- DATA TO USE:
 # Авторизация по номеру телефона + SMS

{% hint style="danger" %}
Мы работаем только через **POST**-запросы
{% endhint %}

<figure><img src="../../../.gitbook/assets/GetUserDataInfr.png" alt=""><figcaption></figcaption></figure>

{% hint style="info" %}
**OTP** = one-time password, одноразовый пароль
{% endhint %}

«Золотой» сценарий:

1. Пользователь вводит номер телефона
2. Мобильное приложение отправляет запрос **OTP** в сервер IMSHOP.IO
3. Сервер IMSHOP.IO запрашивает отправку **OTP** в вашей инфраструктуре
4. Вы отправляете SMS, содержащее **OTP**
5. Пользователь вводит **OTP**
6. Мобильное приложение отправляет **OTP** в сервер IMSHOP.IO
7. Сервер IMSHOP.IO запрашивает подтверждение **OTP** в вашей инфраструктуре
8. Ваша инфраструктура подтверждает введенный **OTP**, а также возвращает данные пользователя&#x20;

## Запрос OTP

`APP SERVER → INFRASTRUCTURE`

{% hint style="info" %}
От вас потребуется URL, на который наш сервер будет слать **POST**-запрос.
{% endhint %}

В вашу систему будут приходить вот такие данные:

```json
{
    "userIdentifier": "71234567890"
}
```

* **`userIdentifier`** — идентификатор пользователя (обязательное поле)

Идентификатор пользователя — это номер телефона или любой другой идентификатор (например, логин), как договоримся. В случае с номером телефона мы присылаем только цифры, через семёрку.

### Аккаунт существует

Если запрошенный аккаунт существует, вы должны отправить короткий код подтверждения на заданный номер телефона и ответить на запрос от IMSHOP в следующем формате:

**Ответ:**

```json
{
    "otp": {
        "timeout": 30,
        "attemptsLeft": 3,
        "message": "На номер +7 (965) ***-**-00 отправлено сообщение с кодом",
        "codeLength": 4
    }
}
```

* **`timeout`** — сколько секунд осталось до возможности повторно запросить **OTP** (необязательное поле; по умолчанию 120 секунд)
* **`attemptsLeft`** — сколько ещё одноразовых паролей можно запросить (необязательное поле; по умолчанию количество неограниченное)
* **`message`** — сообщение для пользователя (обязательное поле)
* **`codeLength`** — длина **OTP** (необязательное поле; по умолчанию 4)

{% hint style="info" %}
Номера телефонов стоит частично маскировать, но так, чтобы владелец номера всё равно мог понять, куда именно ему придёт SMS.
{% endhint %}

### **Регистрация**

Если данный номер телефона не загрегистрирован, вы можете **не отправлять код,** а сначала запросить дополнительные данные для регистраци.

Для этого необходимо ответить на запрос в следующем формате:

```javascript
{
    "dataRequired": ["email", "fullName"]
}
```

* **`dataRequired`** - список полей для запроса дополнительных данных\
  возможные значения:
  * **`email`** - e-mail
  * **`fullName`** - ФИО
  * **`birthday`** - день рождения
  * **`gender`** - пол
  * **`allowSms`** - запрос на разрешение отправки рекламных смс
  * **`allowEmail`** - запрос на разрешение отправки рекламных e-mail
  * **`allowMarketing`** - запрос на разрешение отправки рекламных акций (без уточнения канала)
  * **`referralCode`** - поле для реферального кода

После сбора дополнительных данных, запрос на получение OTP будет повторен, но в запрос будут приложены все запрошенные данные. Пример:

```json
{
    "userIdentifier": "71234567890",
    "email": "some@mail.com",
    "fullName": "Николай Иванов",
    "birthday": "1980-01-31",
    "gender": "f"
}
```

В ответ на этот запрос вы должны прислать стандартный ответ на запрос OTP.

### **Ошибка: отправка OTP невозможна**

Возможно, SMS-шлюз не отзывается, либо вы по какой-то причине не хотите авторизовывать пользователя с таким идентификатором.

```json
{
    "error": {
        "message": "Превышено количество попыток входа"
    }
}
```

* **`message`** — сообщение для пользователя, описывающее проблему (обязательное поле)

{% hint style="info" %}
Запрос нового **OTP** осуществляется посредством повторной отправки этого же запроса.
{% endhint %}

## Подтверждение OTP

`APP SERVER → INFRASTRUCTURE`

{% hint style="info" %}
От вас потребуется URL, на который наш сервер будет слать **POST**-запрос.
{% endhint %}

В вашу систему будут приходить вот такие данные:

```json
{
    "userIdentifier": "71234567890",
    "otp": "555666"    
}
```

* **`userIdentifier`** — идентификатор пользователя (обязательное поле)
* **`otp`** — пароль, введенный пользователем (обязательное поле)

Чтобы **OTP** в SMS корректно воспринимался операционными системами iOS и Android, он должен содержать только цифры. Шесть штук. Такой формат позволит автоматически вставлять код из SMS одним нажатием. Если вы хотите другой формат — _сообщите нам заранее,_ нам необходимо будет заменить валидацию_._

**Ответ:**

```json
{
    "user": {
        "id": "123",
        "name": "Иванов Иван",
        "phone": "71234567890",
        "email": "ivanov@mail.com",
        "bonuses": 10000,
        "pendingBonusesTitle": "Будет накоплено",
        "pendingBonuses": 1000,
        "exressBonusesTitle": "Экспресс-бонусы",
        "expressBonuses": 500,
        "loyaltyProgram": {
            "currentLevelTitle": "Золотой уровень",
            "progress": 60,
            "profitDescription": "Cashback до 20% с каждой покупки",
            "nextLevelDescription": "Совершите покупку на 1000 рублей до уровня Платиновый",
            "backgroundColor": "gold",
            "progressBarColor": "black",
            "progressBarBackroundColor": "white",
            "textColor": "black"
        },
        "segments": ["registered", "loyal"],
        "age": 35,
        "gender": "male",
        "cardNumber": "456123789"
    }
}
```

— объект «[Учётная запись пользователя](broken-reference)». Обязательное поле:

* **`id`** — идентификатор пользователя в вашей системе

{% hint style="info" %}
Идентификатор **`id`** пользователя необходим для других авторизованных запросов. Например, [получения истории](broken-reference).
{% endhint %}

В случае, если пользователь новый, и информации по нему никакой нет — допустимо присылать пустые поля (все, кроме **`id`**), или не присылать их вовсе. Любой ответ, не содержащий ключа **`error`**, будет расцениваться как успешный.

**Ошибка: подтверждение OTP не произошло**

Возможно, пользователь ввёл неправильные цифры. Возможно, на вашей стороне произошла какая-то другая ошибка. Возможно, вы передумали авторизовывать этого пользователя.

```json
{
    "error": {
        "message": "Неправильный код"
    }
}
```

- YOUR INSTRUCTIONS: Scan the material above line by line and report how many lines contain the word "авторизовывать", nothing further.

- WRITTEN RESPONSE: 2